Part of my objection to the military grew gradually out of my experience with people’s reaction to armed conflict. Though practically everyone I met claimed that they thought war “is bad,” the claim more often than not seemed entirely hollow. The longer I live, the more I think that the slogans “war is bad” or “war is a necessary evil” are ideas that people feel the need to say but seldom actually believe. In fact, as Bertram Russell came to believe through his pacifist activism, I think many people are secretly thrilled by the idea of war. If they weren’t, I don’t think war movies and violent action films would be so overwhelmingly popular. The idea of military conflict makes people feel powerful and in many cases I would even contend that it gives many people (particularly many men) a psychosexual thrill. I have come to believe that this thrill has become central to our social and political systems. People continually pay lip-service to ‘peace’ and to anti-bullying campaigns, politicians tell us that violence is terrible and even cowardly, but bullying and violence are integral to their very operation.

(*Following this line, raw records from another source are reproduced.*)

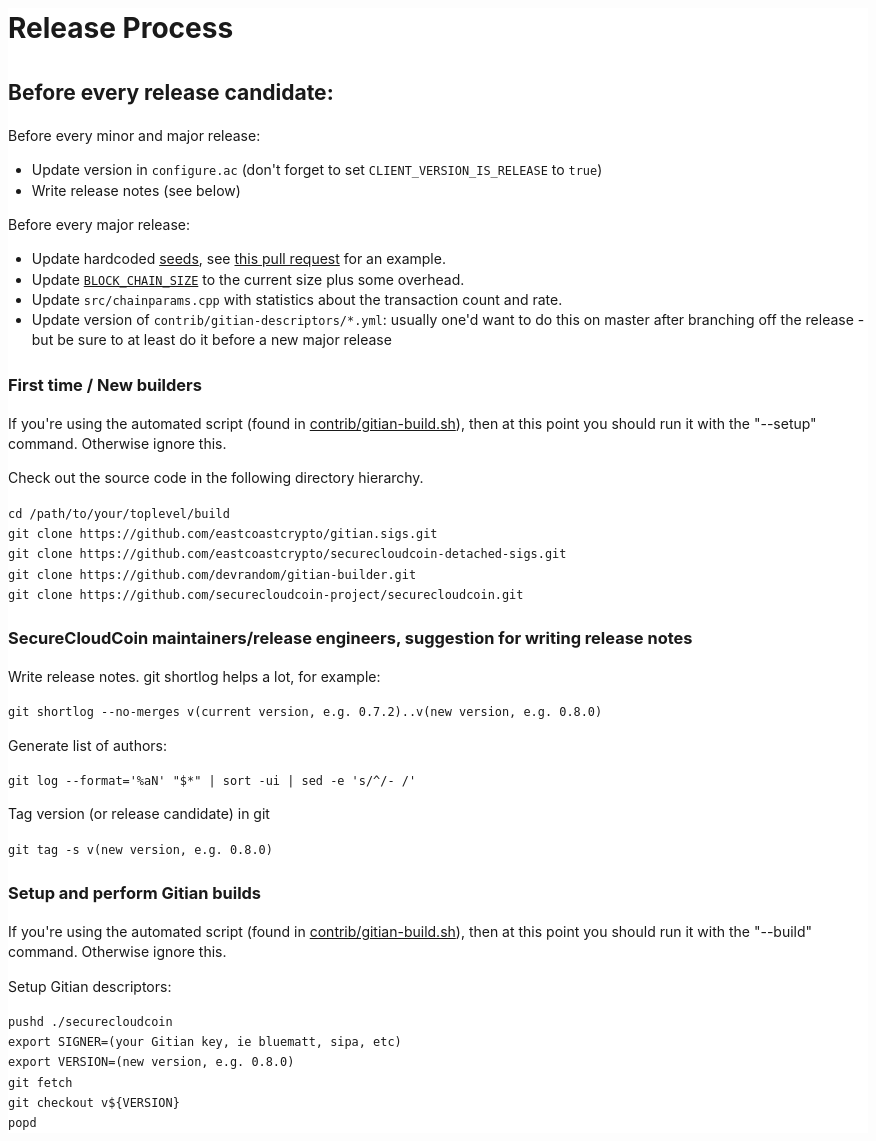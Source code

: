 Release Process
====================

Before every release candidate:
-

Before every minor and major release:

* Update version in `configure.ac` (don't forget to set `CLIENT_VERSION_IS_RELEASE` to `true`)
* Write release notes (see below)

Before every major release:

* Update hardcoded [seeds](/contrib/seeds/README.md), see [this pull request](https://github.com/bitcoin/bitcoin/pull/7415) for an example.
* Update [`BLOCK_CHAIN_SIZE`](/src/qt/intro.cpp) to the current size plus some overhead.
* Update `src/chainparams.cpp` with statistics about the transaction count and rate.
* Update version of `contrib/gitian-descriptors/*.yml`: usually one'd want to do this on master after branching off the release - but be sure to at least do it before a new major release

### First time / New builders

If you're using the automated script (found in [contrib/gitian-build.sh](/contrib/gitian-build.sh)), then at this point you should run it with the "--setup" command. Otherwise ignore this.

Check out the source code in the following directory hierarchy.

    cd /path/to/your/toplevel/build
    git clone https://github.com/eastcoastcrypto/gitian.sigs.git
    git clone https://github.com/eastcoastcrypto/securecloudcoin-detached-sigs.git
    git clone https://github.com/devrandom/gitian-builder.git
    git clone https://github.com/securecloudcoin-project/securecloudcoin.git

### SecureCloudCoin maintainers/release engineers, suggestion for writing release notes

Write release notes. git shortlog helps a lot, for example:

    git shortlog --no-merges v(current version, e.g. 0.7.2)..v(new version, e.g. 0.8.0)


Generate list of authors:

    git log --format='%aN' "$*" | sort -ui | sed -e 's/^/- /'

Tag version (or release candidate) in git

    git tag -s v(new version, e.g. 0.8.0)

### Setup and perform Gitian builds

If you're using the automated script (found in [contrib/gitian-build.sh](/contrib/gitian-build.sh)), then at this point you should run it with the "--build" command. Otherwise ignore this.

Setup Gitian descriptors:

    pushd ./securecloudcoin
    export SIGNER=(your Gitian key, ie bluematt, sipa, etc)
    export VERSION=(new version, e.g. 0.8.0)
    git fetch
    git checkout v${VERSION}
    popd

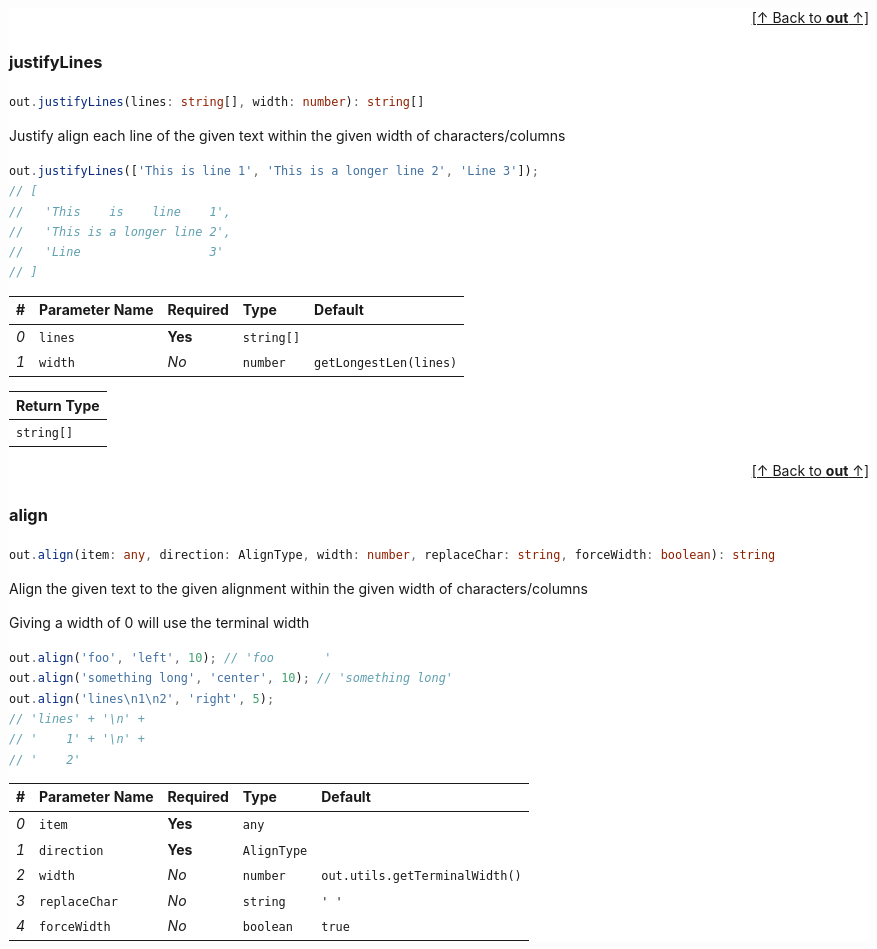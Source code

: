 <p style="text-align: right" align="right"><a href="#out"> [↑ Back to <b>out</b> ↑] </a></p>

### justifyLines

```typescript
out.justifyLines(lines: string[], width: number): string[]
```

Justify align each line of the given text within the given width of characters/columns

```typescript
out.justifyLines(['This is line 1', 'This is a longer line 2', 'Line 3']);
// [
//   'This    is    line    1',
//   'This is a longer line 2',
//   'Line                  3'
// ]
```

|  #  | Parameter Name | Required | Type       | Default                |
|:---:|:---------------|:---------|:-----------|:-----------------------|
| *0* | `lines`        | **Yes**  | `string[]` |                        |
| *1* | `width`        | *No*     | `number`   | `getLongestLen(lines)` |

| Return Type |
|-------------|
| `string[]`  |

<p style="text-align: right" align="right"><a href="#out"> [↑ Back to <b>out</b> ↑] </a></p>

### <span id="out_align">align</span>

```typescript
out.align(item: any, direction: AlignType, width: number, replaceChar: string, forceWidth: boolean): string
```

Align the given text to the given alignment within the given width of characters/columns

Giving a width of 0 will use the terminal width

```typescript
out.align('foo', 'left', 10); // 'foo       '
out.align('something long', 'center', 10); // 'something long'
out.align('lines\n1\n2', 'right', 5);
// 'lines' + '\n' +
// '    1' + '\n' +
// '    2'
```

|  #  | Parameter Name | Required | Type        | Default                        |
|:---:|:---------------|:---------|:------------|:-------------------------------|
| *0* | `item`         | **Yes**  | `any`       |                                |
| *1* | `direction`    | **Yes**  | `AlignType` |                                |
| *2* | `width`        | *No*     | `number`    | `out.utils.getTerminalWidth()` |
| *3* | `replaceChar`  | *No*     | `string`    | `' '`                          |
| *4* | `forceWidth`   | *No*     | `boolean`   | `true`                         |
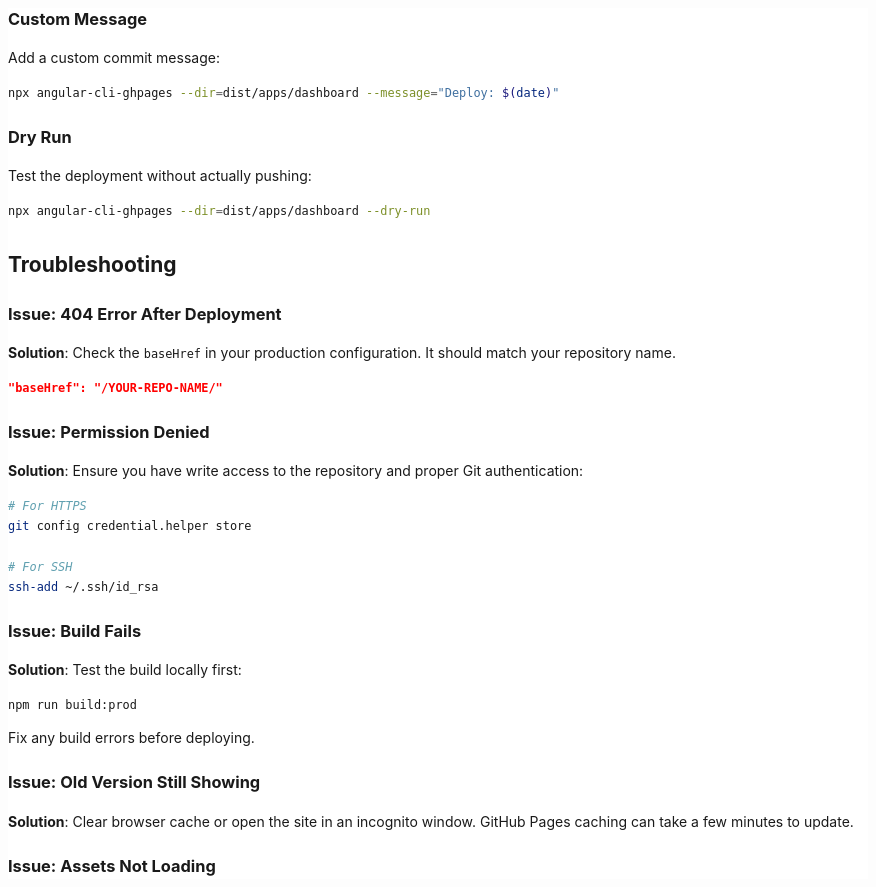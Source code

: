 ### Custom Message

Add a custom commit message:

```bash
npx angular-cli-ghpages --dir=dist/apps/dashboard --message="Deploy: $(date)"
```

### Dry Run

Test the deployment without actually pushing:

```bash
npx angular-cli-ghpages --dir=dist/apps/dashboard --dry-run
```

## Troubleshooting

### Issue: 404 Error After Deployment

**Solution**: Check the `baseHref` in your production configuration. It should match your repository name.

```json
"baseHref": "/YOUR-REPO-NAME/"
```

### Issue: Permission Denied

**Solution**: Ensure you have write access to the repository and proper Git authentication:

```bash
# For HTTPS
git config credential.helper store

# For SSH
ssh-add ~/.ssh/id_rsa
```

### Issue: Build Fails

**Solution**: Test the build locally first:

```bash
npm run build:prod
```

Fix any build errors before deploying.

### Issue: Old Version Still Showing

**Solution**: Clear browser cache or open the site in an incognito window. GitHub Pages caching can take a few minutes to update.

### Issue: Assets Not Loading
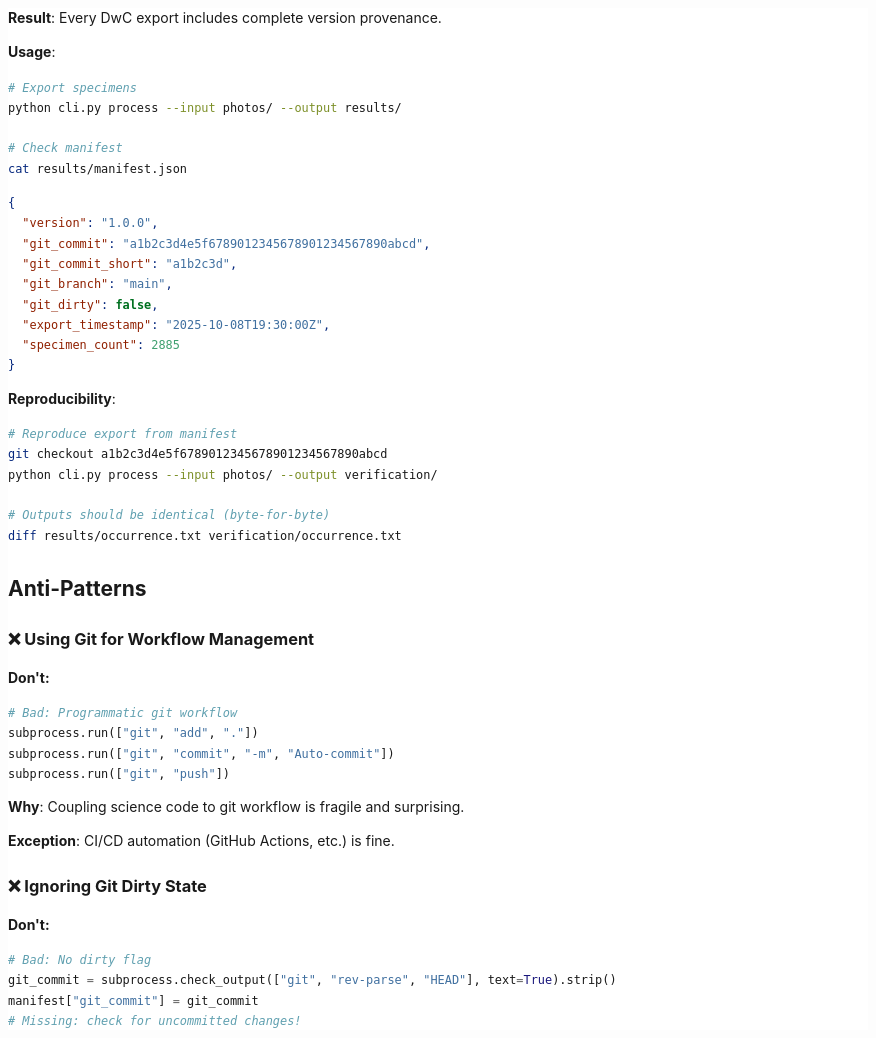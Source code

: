 **Result**: Every DwC export includes complete version provenance.

**Usage**:

```bash
# Export specimens
python cli.py process --input photos/ --output results/

# Check manifest
cat results/manifest.json
```

```json
{
  "version": "1.0.0",
  "git_commit": "a1b2c3d4e5f6789012345678901234567890abcd",
  "git_commit_short": "a1b2c3d",
  "git_branch": "main",
  "git_dirty": false,
  "export_timestamp": "2025-10-08T19:30:00Z",
  "specimen_count": 2885
}
```

**Reproducibility**:

```bash
# Reproduce export from manifest
git checkout a1b2c3d4e5f6789012345678901234567890abcd
python cli.py process --input photos/ --output verification/

# Outputs should be identical (byte-for-byte)
diff results/occurrence.txt verification/occurrence.txt
```

## Anti-Patterns

### ❌ Using Git for Workflow Management

**Don't:**
```python
# Bad: Programmatic git workflow
subprocess.run(["git", "add", "."])
subprocess.run(["git", "commit", "-m", "Auto-commit"])
subprocess.run(["git", "push"])
```

**Why**: Coupling science code to git workflow is fragile and surprising.

**Exception**: CI/CD automation (GitHub Actions, etc.) is fine.

### ❌ Ignoring Git Dirty State

**Don't:**
```python
# Bad: No dirty flag
git_commit = subprocess.check_output(["git", "rev-parse", "HEAD"], text=True).strip()
manifest["git_commit"] = git_commit
# Missing: check for uncommitted changes!
```
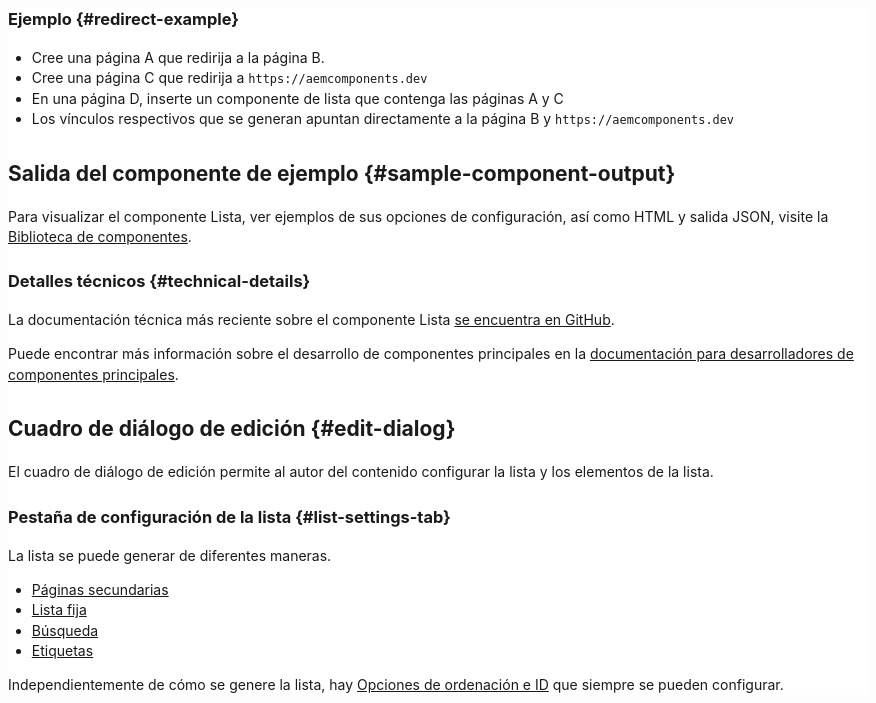 ### Ejemplo {#redirect-example}

* Cree una página A que redirija a la página B.
* Cree una página C que redirija a `https://aemcomponents.dev`
* En una página D, inserte un componente de lista que contenga las páginas A y C
* Los vínculos respectivos que se generan apuntan directamente a la página B y `https://aemcomponents.dev`

## Salida del componente de ejemplo {#sample-component-output}

Para visualizar el componente Lista, ver ejemplos de sus opciones de configuración, así como HTML y salida JSON, visite la [Biblioteca de componentes](https://adobe.com/go/aem_cmp_library_list_es).

### Detalles técnicos {#technical-details}

La documentación técnica más reciente sobre el componente Lista [se encuentra en GitHub](https://adobe.com/go/aem_cmp_tech_list_v3_es).

Puede encontrar más información sobre el desarrollo de componentes principales en la [documentación para desarrolladores de componentes principales](/help/developing/overview.md).

## Cuadro de diálogo de edición {#edit-dialog}

El cuadro de diálogo de edición permite al autor del contenido configurar la lista y los elementos de la lista.

### Pestaña de configuración de la lista {#list-settings-tab}

La lista se puede generar de diferentes maneras.

* [Páginas secundarias](#child-pages)
* [Lista fija](#fixed-list)
* [Búsqueda](#search-options)
* [Etiquetas](#tags)

Independientemente de cómo se genere la lista, hay [Opciones de ordenación e ID](#sort-options) que siempre se pueden configurar.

The violence and machismo that is at the heart of our military, and people’s admiration of the military and unwillingness to question it, is part of a web of violence that permeates our society. There has been a great deal of talk recently about our ‘rape culture.’ But we will never eliminate our culture of rape while bullying and violence still permeate every part of our society. Albert Einstein said that “we cannot solve our problems with the same thinking we used when we created them.” And he is right. To achieve peace, equality, and a life without violence means fundamentally changing the way we think about our most sacred institutions like the military, sports, education, and our political culture. It cannot happen overnight. We are all, to a great degree, products of our environment and we carry all sorts of difficult baggage into daily life. But until we are willing to at least question notions like “necessary war,” or cut-throat elections, or our hero-worshipping, our obsession with appearances, etc., then real social change will continue to be well beyond our reach.

1 comment:

The Mound of Sound said...

It's the 'locked in' thinking that you describe that perpetuates military violence and ensures we'll be awash in it within a decade, two tops.

Throughout the emergence of our modern, industrial society, warfare has morphed. In the mid-1800's war casualties were 80% military, 20% civilian. A century later and that ratio had reversed. During this same interval we also introduced many new conventions to make warfare more humanitarian. Remarkable, isn't it?

Today, military muscle or the threat of it, has supplanted diplomacy as the principle instrument of US foreign policy. Even in matters such as climate change the military now sees itself in a position of prominence, a dominant player in the chaos to come.

We already have one perpetual warfare superpower with its Foreign Legion allies. It would take an incredible, mass effort to dislodge that. I'm not optimistic.